CNN Mishandles Being Black In America
This will be a short post. It’s Friday and I’ve been informed that people don’t read blogs on Friday. But that’s okay, because my issues with CNN’s Black in America specials are quite simple and easy to explain.
Put simply:
CNN’s Black in America specials aren’t black enough for me.
Sure, they feature black people, but the focus is narrow and the subjects (both human and topical) fit neatly into established narratives about black folks.
Last night CNN decided to show the “black experience” with money and debt through the personal stories of the members of one church. The most prominent people featured were an at-risk young black male and a family with a middle class income close to foreclosure.
This may sound innocuous and indeed it is in some respects–certainly many black people go to church and many black boys are at risk of dropping out of school, or worse, falling victim to the streets. But these stories closely follow the most comfortable narrative of black life in America.
This type of storyline doesn’t make anyone uncomfortable nor does it reveal any truths specific to the black experience in America. The average white person who watches “Black in America” will see identical parallels to their own lives in the struggles of the black people profiled. Plenty of white people go to church and plenty have worked very hard to keep their children from heading down the wrong path. And certainly plenty purchased homes they couldn’t afford and have since lost those homes and suffered the financial fallout.
The biggest, and perhaps inadvertent, message in CNN’s special is that we are all the same.

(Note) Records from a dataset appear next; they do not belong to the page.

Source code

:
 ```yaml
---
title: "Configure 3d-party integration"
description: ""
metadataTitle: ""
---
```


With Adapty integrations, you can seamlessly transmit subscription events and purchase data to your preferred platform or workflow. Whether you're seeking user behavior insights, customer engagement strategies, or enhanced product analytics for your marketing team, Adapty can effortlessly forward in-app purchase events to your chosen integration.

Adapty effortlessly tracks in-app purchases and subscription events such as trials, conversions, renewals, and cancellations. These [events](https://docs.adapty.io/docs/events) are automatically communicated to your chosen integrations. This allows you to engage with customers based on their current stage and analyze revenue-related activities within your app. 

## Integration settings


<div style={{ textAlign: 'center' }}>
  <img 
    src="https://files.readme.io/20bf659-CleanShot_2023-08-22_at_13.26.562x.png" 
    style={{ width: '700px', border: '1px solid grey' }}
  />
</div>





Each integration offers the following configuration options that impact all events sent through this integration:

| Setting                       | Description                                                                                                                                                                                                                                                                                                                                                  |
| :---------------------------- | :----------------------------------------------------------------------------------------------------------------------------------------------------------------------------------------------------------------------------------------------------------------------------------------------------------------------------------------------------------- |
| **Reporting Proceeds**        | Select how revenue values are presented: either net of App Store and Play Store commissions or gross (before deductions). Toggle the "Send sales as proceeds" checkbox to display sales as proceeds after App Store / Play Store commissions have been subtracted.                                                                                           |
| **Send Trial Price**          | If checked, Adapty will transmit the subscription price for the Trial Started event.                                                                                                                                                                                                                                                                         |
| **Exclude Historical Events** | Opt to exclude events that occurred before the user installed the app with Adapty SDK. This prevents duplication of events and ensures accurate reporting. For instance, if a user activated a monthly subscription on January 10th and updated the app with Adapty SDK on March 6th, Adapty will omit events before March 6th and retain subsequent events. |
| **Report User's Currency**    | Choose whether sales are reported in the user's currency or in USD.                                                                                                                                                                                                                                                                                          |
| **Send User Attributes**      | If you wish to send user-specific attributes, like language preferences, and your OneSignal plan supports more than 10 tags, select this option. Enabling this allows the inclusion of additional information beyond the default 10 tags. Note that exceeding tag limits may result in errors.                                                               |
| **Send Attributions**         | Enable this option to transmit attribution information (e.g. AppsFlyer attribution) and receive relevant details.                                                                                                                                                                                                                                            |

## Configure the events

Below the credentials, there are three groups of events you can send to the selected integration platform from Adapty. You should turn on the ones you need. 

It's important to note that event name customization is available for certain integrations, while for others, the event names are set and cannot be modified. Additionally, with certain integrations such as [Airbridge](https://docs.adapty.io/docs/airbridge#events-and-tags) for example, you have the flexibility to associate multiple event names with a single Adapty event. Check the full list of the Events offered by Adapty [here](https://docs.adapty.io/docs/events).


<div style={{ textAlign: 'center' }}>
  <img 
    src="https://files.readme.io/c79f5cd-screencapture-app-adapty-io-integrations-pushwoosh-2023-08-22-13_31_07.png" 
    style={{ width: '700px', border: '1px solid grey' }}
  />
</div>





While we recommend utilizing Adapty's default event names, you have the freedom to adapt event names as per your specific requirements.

The problem is, we’re not.
There are still a great many problems in America that affect black people disproportionately or at the very least differently. Every day stories are published by media outlets, including CNN, and non profits across the country about the disparities that exist between minorities and white people. I’m challenged to understand why none were worthy of providing an umbrella and inspiration for the Black in America series.
For example, in September the Southern Poverty Law Center published a study that found “big racial caps” in suspensions in middle schools in the United States.
“Middle schools across the country are suspending children with alarming frequency, particularly in some large urban school districts, where numerous schools suspend a third or more of their black male students in a given year…”
CNN could have taken that study and interviewed various administrators, teachers, and parents in a few schools systems and shed some light on why this type of disparity exists. Instead, when CNN did talk about education in its previous Black in America special, it did so from the convenient angle of personal responsibility and “hero” school reformers and principals–another meme the media likes to run with as evidenced by the crowning-without-merit of former DC school chancellor Michelle Rhee. To talk about what’s happening at the ground level with nary a glance to the structural problems is lazy to say the least.
Unfortunately, CNN appears content to sell the black experience as the common experience only with darker people. That’s probably the most superficial way to approach such a project.
CNN and Soledad O’Brien need to take a break from looking at how black people handle life in America and begin to examine how life in America handles black people.